▶ _PROBLEM_
Search the records for the string "pour", then copy each line that has it.

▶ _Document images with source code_
◇ ◇ ◇
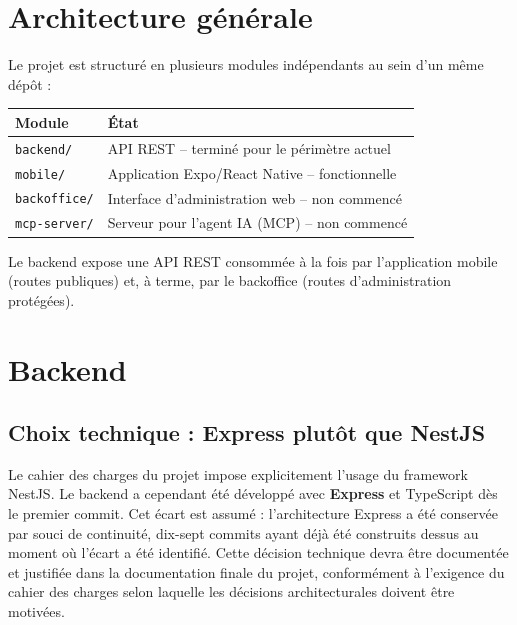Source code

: \documentclass[11pt,a4paper]{article}
\begin{document}
\section{Architecture générale}

Le projet est structuré en plusieurs modules indépendants au sein d'un même dépôt :

\begin{center}
\begin{tabular}{@{}ll@{}}
\toprule
\textbf{Module} & \textbf{État} \\
\midrule
\texttt{backend/} & API REST -- terminé pour le périmètre actuel \\
\texttt{mobile/} & Application Expo/React Native -- fonctionnelle \\
\texttt{backoffice/} & Interface d'administration web -- non commencé \\
\texttt{mcp-server/} & Serveur pour l'agent IA (MCP) -- non commencé \\
\bottomrule
\end{tabular}
\end{center}

Le backend expose une API REST consommée à la fois par l'application mobile (routes publiques) et, à terme, par le backoffice (routes d'administration protégées).

\section{Backend}

\subsection{Choix technique : Express plutôt que NestJS}

Le cahier des charges du projet impose explicitement l'usage du framework NestJS. Le backend a cependant été développé avec \textbf{Express} et TypeScript dès le premier commit. Cet écart est assumé : l'architecture Express a été conservée par souci de continuité, dix-sept commits ayant déjà été construits dessus au moment où l'écart a été identifié. Cette décision technique devra être documentée et justifiée dans la documentation finale du projet, conformément à l'exigence du cahier des charges selon laquelle les décisions architecturales doivent être motivées.
\end{document}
◇ ◇ ◇
▶ _SOLUTION TO THE EXERCISE_
\texttt{backend/} & API REST -- terminé pour le périmètre actuel \\
\texttt{mcp-server/} & Serveur pour l'agent IA (MCP) -- non commencé \\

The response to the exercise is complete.